Ausstellungsprogramm
Den Auftakt im Jubiläumsjahr bildet die Ausstellung „Gotthard Graubner. Malerei“, mit der Gemälde, Aquarelle und Zeichnungen gezeigt werden, anhand derer das Werkverständnis des Künstlers in seiner Kontinuität wie auch in seinem Wandel anschaulich wird. Sie ist als verdichtete Präsentation herausragender Werke angelegt, die in teils chronologischer, teils dialogischer Hängung verdeutlicht, worum es dem Künstler in seinem nun mehr als fünfzig jährigen Schaffen ging und noch immer geht.
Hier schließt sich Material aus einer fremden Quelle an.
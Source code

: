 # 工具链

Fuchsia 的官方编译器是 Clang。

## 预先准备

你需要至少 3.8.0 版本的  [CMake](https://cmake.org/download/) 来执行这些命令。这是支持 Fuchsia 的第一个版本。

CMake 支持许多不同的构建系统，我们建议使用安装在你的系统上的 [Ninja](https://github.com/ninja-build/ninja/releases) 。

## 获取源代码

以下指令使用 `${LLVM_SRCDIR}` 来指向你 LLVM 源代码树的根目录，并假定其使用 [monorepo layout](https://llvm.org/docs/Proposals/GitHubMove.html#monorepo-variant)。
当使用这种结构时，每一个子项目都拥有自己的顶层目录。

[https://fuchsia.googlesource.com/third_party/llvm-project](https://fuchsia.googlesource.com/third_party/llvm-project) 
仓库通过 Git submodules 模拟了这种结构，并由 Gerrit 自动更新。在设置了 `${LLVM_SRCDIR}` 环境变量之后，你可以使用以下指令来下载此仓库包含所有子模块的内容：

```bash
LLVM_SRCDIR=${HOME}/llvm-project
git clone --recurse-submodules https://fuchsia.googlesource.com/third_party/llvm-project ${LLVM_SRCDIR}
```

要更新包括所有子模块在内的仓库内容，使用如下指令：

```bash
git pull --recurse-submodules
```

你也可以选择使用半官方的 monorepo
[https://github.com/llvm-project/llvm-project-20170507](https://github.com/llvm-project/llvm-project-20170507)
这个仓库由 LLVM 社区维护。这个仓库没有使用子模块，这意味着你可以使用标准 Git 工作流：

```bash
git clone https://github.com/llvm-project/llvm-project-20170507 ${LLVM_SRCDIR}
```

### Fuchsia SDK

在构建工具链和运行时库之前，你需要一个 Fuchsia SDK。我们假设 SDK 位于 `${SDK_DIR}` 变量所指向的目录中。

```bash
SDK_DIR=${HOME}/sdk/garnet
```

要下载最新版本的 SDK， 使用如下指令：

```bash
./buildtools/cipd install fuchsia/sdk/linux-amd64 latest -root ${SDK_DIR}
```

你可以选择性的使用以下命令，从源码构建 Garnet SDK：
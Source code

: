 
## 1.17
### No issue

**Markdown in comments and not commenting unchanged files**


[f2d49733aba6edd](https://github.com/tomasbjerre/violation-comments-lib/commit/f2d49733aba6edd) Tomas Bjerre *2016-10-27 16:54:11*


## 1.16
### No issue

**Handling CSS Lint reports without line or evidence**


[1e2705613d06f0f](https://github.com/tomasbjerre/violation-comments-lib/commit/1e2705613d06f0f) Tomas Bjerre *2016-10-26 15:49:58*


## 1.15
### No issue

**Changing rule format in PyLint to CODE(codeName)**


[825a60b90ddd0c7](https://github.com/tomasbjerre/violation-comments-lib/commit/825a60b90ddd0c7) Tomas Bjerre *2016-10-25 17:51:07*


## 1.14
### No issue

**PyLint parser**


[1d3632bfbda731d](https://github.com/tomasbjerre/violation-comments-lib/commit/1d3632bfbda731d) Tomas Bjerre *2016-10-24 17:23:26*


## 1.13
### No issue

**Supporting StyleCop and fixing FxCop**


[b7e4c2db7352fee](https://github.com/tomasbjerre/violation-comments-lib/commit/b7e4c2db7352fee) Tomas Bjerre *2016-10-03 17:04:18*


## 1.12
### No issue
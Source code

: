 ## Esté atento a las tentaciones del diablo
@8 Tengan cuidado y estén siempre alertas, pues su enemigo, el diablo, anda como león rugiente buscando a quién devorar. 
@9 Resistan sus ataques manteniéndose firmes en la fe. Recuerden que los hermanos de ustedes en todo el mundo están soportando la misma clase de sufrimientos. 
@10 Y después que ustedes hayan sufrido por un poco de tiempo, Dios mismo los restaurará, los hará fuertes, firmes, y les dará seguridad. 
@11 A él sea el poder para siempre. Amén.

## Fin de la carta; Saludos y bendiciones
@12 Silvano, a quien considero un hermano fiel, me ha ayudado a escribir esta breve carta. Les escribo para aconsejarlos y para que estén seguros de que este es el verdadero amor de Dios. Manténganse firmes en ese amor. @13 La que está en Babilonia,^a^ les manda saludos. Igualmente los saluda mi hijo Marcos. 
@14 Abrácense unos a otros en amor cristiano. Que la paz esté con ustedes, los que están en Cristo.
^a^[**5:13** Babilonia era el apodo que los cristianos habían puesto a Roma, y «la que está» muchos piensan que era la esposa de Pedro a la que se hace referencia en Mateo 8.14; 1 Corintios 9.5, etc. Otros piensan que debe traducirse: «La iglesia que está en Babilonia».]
Über die Sommermonate präsentiert das Kunstmuseum eine umfangreiche Ausstellung zur Arte Povera. Das Bestreben der Künstler, die der Arte Povera zugerechnet werden, war es, die Distanz zum Betrachter zu verringern, die Schwelle von Kunst und Leben zu überbrücken und die Wahrnehmung zu erweitern. Vertraute und alltägliche, oft als wertlos erachtete Dinge werden als neue, kunstwürdige Materialien entdeckt. Einfacher und bescheidener in seinen Mitteln, authentischer in seinen Materialien, sollte die neue Kunst sein. Gezeigt werden zentrale Werke von Anselmo, Boetti, Calzolari, Fabro, Gilardi, Kounellis, Merz, Paolini, Pascali, Penone, Pistoletto, Prini, Salvo und Zorio. Der Fokus liegt auf der Kernzeit der Arte Povera Bewegung der späten 1960er Jahre.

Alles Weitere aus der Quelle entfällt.